Saturday, July 17, 1999

Component Software book ideas

I see that there are some ideas in my Fault Expectant Programming framework that are similar to ideas in "Component Software" by Clemens Szyperski.

On page 307, he talks about "atomic actions" that are invoked indirectly, and even queued up for execution.  This rhymes with my atomic transactions that are managed by a coordinator.

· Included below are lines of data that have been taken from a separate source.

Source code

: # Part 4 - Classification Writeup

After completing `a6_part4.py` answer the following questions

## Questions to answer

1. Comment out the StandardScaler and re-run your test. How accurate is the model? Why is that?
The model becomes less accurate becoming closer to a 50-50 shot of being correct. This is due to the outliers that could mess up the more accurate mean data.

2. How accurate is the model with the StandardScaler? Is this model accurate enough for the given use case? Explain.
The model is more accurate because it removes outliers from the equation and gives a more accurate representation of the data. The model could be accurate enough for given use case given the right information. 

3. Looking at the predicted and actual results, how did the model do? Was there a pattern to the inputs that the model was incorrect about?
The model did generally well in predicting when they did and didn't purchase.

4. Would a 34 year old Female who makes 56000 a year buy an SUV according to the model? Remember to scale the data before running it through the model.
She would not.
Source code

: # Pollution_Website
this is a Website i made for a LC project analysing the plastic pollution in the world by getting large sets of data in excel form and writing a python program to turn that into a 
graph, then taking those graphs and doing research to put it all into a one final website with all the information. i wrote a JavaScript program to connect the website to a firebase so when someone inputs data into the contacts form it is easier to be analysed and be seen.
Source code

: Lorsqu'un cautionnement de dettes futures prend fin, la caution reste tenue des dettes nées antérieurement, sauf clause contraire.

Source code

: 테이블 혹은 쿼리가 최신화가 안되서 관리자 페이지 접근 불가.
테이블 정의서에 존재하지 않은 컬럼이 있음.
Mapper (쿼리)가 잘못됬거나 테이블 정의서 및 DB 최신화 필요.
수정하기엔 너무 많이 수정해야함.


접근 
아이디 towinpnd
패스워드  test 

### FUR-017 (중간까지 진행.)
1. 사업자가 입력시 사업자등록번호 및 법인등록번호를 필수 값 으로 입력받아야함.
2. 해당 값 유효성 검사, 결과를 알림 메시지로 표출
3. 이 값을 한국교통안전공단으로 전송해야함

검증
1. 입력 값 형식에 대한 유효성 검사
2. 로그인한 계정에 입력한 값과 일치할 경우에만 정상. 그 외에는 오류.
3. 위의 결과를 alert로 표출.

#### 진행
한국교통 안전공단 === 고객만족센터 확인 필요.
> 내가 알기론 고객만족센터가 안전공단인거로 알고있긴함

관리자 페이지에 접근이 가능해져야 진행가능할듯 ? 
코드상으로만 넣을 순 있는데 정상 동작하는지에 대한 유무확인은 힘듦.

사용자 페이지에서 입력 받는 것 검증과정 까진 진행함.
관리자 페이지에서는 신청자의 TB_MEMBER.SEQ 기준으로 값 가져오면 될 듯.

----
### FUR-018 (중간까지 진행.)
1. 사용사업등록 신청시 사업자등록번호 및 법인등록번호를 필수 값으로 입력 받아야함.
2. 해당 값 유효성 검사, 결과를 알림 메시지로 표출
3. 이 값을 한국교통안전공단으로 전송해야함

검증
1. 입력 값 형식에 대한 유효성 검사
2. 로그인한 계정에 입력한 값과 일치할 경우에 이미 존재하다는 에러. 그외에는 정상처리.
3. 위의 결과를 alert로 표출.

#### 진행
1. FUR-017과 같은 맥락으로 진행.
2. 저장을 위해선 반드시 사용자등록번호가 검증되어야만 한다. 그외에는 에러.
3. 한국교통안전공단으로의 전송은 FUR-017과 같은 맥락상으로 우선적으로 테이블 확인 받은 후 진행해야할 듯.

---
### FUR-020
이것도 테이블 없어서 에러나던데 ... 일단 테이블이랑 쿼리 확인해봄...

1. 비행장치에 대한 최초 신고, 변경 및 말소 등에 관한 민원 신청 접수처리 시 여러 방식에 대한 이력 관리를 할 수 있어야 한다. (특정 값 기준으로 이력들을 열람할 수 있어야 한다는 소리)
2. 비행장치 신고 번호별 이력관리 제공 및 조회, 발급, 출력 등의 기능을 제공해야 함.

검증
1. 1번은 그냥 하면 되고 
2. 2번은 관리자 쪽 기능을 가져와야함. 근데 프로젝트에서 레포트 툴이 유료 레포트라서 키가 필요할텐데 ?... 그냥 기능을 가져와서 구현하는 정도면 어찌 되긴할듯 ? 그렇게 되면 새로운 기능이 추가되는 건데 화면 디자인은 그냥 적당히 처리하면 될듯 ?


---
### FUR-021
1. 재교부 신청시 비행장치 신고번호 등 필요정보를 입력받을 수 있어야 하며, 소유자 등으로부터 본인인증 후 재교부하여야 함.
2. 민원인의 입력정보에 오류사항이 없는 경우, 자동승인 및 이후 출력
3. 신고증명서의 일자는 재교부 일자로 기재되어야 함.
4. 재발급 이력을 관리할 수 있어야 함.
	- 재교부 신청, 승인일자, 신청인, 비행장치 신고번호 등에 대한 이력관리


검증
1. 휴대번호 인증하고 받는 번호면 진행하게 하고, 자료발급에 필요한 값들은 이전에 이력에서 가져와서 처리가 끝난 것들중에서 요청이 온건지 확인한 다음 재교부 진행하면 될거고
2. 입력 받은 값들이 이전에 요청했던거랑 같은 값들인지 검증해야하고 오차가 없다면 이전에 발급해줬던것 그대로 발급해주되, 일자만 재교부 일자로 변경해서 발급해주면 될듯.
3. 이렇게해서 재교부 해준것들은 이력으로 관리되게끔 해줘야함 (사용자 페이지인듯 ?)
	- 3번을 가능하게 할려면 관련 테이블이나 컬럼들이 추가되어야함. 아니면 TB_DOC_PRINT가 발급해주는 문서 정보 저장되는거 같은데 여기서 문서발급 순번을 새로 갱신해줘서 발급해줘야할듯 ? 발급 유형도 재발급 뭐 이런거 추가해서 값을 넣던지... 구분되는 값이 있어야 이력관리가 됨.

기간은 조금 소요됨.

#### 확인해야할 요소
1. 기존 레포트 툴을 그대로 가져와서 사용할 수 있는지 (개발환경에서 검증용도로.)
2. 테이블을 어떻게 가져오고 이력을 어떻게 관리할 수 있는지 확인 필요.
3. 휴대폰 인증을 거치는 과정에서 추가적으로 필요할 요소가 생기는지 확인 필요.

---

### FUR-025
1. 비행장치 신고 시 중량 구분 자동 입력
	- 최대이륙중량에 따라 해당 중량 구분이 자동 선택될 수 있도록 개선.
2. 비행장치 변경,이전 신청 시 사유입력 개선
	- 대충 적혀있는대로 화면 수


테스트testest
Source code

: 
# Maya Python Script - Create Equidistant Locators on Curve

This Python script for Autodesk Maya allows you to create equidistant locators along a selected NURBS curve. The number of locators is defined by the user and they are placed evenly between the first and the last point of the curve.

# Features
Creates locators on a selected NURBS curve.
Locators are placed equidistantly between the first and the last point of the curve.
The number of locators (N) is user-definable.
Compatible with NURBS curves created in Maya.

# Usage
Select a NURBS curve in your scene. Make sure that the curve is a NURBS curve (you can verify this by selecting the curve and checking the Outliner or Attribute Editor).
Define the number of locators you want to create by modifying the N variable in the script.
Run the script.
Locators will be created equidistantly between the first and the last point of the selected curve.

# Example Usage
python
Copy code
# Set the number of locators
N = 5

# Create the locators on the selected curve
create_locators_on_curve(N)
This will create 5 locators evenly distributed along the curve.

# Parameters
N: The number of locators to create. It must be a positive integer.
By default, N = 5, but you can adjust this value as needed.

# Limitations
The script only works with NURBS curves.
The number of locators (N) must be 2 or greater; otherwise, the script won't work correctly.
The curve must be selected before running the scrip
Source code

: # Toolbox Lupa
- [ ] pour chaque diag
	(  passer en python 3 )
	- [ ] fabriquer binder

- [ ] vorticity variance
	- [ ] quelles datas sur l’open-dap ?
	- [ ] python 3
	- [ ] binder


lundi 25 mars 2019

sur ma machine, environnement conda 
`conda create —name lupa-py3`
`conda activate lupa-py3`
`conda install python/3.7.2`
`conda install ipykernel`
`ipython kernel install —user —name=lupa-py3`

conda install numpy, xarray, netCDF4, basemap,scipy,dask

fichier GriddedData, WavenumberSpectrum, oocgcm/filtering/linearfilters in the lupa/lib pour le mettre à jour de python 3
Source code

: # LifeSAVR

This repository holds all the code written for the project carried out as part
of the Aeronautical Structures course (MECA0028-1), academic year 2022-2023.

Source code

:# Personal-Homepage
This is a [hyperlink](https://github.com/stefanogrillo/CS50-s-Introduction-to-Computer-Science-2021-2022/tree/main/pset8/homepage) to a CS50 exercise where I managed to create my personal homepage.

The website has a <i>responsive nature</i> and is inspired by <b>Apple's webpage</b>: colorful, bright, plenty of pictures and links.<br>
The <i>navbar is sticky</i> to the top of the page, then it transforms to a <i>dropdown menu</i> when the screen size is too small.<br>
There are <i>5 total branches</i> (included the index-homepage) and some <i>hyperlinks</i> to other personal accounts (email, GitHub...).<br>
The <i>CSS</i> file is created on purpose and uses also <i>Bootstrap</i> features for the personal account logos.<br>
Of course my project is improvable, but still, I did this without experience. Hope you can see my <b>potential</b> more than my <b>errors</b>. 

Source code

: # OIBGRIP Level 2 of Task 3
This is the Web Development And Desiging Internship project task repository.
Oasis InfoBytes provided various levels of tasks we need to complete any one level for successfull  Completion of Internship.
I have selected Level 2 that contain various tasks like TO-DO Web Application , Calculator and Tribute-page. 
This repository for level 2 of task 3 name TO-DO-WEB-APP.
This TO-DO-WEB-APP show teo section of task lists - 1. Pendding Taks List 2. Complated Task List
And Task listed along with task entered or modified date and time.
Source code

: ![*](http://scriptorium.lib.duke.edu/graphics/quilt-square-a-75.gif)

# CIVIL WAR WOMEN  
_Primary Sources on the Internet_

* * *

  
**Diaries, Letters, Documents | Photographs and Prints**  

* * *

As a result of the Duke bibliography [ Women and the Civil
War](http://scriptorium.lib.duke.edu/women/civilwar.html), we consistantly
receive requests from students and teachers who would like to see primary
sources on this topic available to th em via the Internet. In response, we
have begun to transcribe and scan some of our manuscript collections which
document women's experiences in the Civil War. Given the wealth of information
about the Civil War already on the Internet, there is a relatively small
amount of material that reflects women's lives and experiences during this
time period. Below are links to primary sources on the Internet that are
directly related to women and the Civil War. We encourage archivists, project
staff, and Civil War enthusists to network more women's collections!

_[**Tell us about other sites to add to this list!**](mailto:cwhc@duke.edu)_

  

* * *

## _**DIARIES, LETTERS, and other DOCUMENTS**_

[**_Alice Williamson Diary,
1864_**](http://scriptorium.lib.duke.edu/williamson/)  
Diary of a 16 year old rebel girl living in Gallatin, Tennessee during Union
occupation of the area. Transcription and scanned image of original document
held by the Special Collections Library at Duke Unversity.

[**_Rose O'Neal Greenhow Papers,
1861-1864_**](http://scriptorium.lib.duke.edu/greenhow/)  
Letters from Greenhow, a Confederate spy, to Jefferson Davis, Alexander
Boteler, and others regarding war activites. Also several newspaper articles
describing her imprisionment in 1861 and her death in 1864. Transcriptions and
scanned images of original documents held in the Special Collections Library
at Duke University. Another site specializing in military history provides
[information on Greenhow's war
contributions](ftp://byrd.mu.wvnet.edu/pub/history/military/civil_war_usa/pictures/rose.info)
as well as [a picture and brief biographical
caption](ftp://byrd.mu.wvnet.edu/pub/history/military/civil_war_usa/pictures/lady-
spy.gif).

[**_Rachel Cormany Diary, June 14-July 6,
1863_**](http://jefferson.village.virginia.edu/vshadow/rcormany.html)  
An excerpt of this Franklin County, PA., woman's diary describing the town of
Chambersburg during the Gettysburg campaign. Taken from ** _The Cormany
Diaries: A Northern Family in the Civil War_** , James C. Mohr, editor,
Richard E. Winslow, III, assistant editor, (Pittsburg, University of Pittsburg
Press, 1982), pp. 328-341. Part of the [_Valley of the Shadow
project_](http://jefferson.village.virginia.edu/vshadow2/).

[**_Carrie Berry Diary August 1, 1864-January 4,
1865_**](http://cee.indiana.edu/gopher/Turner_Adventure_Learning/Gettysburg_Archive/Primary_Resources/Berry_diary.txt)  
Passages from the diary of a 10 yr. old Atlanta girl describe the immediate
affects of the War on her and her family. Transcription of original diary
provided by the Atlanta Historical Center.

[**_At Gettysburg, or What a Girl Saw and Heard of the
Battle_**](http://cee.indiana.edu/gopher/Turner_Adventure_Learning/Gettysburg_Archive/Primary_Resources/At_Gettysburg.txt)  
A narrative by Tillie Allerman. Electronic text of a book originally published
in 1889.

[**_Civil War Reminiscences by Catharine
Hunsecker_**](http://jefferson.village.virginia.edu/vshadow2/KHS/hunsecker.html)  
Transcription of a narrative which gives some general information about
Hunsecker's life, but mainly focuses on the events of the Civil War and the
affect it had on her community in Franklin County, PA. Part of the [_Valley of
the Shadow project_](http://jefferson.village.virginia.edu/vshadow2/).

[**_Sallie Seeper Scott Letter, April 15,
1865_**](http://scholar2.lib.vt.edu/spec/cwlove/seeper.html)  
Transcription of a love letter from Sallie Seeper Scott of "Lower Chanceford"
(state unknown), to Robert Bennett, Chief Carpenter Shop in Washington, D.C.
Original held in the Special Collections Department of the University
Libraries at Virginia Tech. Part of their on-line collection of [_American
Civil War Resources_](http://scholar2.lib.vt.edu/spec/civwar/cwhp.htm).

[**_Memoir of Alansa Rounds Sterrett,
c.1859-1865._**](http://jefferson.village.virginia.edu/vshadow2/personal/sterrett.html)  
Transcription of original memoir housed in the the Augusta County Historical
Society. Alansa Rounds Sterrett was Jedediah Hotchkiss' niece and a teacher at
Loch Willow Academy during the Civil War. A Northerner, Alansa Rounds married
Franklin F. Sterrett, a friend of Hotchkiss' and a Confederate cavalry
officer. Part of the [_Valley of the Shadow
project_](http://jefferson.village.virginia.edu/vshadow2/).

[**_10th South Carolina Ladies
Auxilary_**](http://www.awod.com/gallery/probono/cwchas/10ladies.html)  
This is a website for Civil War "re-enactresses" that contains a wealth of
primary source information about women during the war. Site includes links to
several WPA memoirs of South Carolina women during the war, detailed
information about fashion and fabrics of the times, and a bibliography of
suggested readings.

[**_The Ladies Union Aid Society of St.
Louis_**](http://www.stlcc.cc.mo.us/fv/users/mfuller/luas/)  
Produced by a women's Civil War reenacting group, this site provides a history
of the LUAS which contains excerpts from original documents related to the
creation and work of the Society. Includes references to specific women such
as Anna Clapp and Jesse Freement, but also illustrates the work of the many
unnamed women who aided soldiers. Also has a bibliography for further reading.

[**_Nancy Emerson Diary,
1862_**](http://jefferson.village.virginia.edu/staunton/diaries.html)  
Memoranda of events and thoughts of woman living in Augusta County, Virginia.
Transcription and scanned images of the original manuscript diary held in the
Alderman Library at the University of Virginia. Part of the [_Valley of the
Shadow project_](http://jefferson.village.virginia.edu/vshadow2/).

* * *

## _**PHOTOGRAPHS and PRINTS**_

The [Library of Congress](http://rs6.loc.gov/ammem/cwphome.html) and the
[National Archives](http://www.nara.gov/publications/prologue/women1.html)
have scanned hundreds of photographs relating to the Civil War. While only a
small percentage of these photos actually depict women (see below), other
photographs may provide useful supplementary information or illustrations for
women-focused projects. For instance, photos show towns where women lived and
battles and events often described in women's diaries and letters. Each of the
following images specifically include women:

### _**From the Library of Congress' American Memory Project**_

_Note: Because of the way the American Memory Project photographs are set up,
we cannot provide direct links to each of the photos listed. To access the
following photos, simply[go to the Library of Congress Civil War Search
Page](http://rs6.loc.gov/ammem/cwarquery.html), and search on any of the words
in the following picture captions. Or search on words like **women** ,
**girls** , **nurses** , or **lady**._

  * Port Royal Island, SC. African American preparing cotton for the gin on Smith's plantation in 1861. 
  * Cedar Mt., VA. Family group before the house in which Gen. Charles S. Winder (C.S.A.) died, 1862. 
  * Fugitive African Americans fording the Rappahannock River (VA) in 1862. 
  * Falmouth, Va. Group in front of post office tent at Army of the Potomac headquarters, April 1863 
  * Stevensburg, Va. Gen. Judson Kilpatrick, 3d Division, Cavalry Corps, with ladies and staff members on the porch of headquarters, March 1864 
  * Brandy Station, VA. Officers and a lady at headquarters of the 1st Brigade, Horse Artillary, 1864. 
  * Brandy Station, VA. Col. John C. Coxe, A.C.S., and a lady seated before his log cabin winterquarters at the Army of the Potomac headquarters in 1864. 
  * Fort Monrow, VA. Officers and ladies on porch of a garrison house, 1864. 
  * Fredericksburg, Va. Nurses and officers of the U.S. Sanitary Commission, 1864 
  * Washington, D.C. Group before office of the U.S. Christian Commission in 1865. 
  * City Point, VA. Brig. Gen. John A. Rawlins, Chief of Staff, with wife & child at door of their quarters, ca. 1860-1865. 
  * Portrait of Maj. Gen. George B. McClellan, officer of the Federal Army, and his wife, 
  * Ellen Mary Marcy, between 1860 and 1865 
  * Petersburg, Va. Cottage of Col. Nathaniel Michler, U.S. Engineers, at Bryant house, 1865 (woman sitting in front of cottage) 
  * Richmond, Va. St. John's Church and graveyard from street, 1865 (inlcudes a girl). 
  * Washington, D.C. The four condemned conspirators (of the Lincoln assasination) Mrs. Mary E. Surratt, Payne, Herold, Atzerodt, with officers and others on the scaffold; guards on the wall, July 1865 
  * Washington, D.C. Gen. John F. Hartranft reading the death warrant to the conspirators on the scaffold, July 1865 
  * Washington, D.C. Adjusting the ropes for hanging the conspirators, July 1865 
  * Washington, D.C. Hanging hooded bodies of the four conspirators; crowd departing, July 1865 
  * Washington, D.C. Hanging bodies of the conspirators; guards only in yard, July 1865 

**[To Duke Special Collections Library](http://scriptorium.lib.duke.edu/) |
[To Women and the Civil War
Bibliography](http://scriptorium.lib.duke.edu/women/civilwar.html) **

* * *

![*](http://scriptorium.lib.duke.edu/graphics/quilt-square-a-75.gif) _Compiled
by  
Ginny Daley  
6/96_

On page 46, there is a section titled "Specifying Time and Space Requirements" which rhymes with my notion of contracts having enough performance details that it enables bidding on requests by would-be workers.

Wednesday, July 7, 1999

Catalog of Fault Mechanisms

In the previous blog entry, What Could Fault Expectant Programming Mean?, I outlined a framework abstracted out of recurring themes in a series of error detection, recovery, and avoidance mechanisms that I had compiled.  Here follows that list of mechanisms (in no particular order).
  • Distributed Systems: remove single point of failure by using multiple components
  • Loose Coupling: avoids failure from spreading via ripple effects or brittleness
  • Ack/Nak: verify results and, on failure, repeat request (e.g. protocols)
  • Fail Over: verify results and, on failure, repeat request but to different component
  • Do Over: set aside failed requests or out-of-bound results and retry them later
  • Auto Restart: on failure of a component, it should auto-reset/restart and continue
  • Leases: dead-man switch on any allocated resource of a component (including the attention of its partners a la protocol timeout)
  • Event Driven: handle non-deterministic order of returned results from components
  • Fault Tolerance: ignore failed requests or out-of-bound results and continue rather than generating errors/exceptions
  • Backtracking: processing that expects to hit dead-ends and so backtracks to try other approaches  (e.g. Prolog logic rules, parsers that employ backtracking algorithms)
  • Redundant Components: issue parallel requests to multiple components and take a majority-rules vote on the result (but must know if results are deterministic or not; i.e. if more than one result can be valid then different components may return different, but still valid, results)
  • Evolutionary Programming: issue parallel requests to multiple components and result is taken from the most fit component i.e. chosen by the quality of the result rather than the result itself
  • Auctions: issue parallel requests to multiple components that compete on cost of service as a definition of most fit
  • Neural Nets: issue parallel requests to multiple components and take a vote biased by each component's dynamically adjusted success rating (i.e. each component votes its stock).
  • Fuzzy Logic: result returned by component is biased by a probability/quality rating
  • Transactions: state transitions are confined to successful atomic steps
  • Exceptions: asynchronous notification and response to problems where there is the ability to either continue or abort current operation.
  • Game Theory: multiple conflicting rule sets are projected via min-max trees to find a balanced result
  • Blackboard Systems: multiple workers on problem process as much as each is able and share common result state i.e. individual workers are not expected to produce a complete result or even any result at all.  E.G. JavaSpaces 
  • Workflow Models: combination of state-transition models and PERT dependency models to keep track of progress at a global level given multiple parallel workers and to reset to some given state(s) if results are not converging
  • Belt & Suspenders: multiple independent methods of verifying results or progress
  • Mobile Agents: workers dynamically move to more appropriate environments e.g. load balancing, fail-over, seek more reliable communications, etc.
  • Design by Contract: assertions to detect failure on the part of either the requestor or the worker e.g. Cleanroom techniques, Component Interfaces, Strong Types, policy driven security managers, etc.
  • Pattern Matching: non-trivial matching of requestor interfaces with worker interfaces to allow more flexible and dynamic establishment of contracts e.g. KQML , JATLite

What Could Fault-Expectant Programming Mean?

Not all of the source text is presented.